[DATA TO EXAMINE]
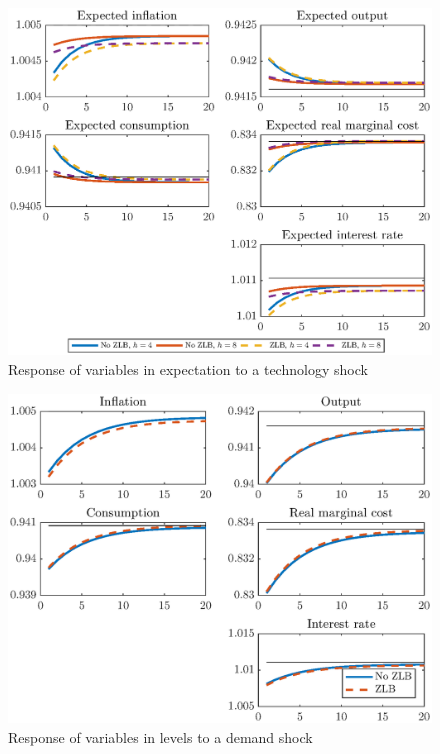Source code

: \documentclass[12pt]{article}
\numberwithin{equation}{section}
\begin{document}
\begin{figure}[H]
	\centering
	\caption{Response of variables in expectation to a technology shock}\label{fig:m2_irfExp_tfp}
	\includegraphics[scale=0.7]{m3_irfExp_tfp}
\end{figure}

\begin{figure}[H]
	\centering
	\caption{Response of variables in levels to a demand shock}\label{fig:m2_irfLevel_pref}
	\includegraphics[scale=0.7]{m3_irfLevel_pref}
\end{figure}
\end{document}
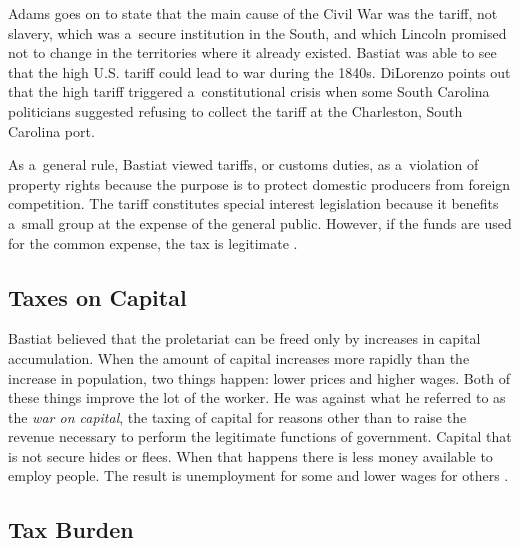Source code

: Adams 
\parencite[][pp.332–333]{adams_for_1993} %
 goes on to state that the main cause of the Civil War was the tariff, not slavery, which was a~secure institution in the South, and which Lincoln promised not to change in the territories where it already existed. Bastiat 
\parencite*[][p.462]{bastiat_economic_1964-1} %
 was able to see that the high U.S. tariff could lead to war during the 1840s. DiLorenzo 
\parencite*[][p.63]{dilorenzo_real_2002} %
 points out that the high tariff triggered a~constitutional crisis when some South Carolina politicians suggested refusing to collect the tariff at the Charleston, South Carolina port.



As a~general rule, Bastiat viewed tariffs, or customs duties, as a~violation of property rights because the purpose is to protect domestic producers from foreign competition. The tariff constitutes special interest legislation because it benefits a~small group at the expense of the general public. However, if the funds are used for the common expense, the tax is legitimate 
\parencite[][pp.111–112]{bastiat_selected_1964}.%




\subsection{Taxes on Capital }



Bastiat believed that the proletariat can be freed only by increases in capital accumulation. When the amount of capital increases more rapidly than the increase in population, two things happen: lower prices and higher wages. Both of these things improve the lot of the worker. He was against what he referred to as the \textit{war on capital}, the taxing of capital for reasons other than to raise the revenue necessary to perform the legitimate functions of government. Capital that is not secure hides or flees. When that happens there is less money available to employ people. The result is unemployment for some and lower wages for others 
\parencite[][pp.184–185]{bastiat_selected_1964}.%




\subsection{Tax Burden }



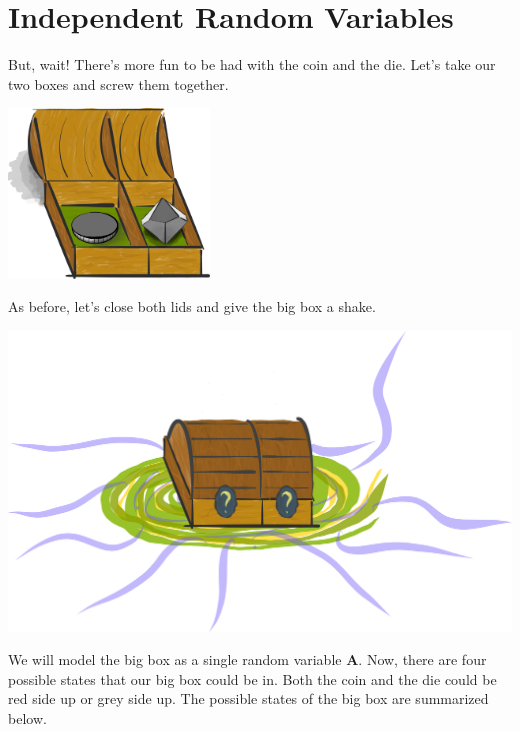 \section{Independent Random Variables}

But, wait!
There's more fun to be had with the coin and the die.
Let's take our two boxes and screw them together.
\begin{center}
\includegraphics[width=0.4\textwidth]{img/box-both-open-coin-die}
\end{center}
As before, let's close both lids and give the big box a shake.
\begin{center}
\includegraphics[width=\textwidth]{img/both-box-closed-portal}
\end{center}
We will model the big box as a single random variable $\bm{A}$.
Now, there are four possible states that our big box could be in.
Both the coin and the die could be red side up or grey side up.
The possible states of the big box are summarized below.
[/DATA TO EXAMINE]
▶ **WORK INSTRUCTIONS**
Would you please repeat, exactly as written, the lines from the one containing "Let's take our" through the end of the listing above, including both, and only those?

▶ **RESPONSE AREA**
Let's take our two boxes and screw them together.
\begin{center}
\includegraphics[width=0.4\textwidth]{img/box-both-open-coin-die}
\end{center}
As before, let's close both lids and give the big box a shake.
\begin{center}
\includegraphics[width=\textwidth]{img/both-box-closed-portal}
\end{center}
We will model the big box as a single random variable $\bm{A}$.
Now, there are four possible states that our big box could be in.
Both the coin and the die could be red side up or grey side up.
The possible states of the big box are summarized below.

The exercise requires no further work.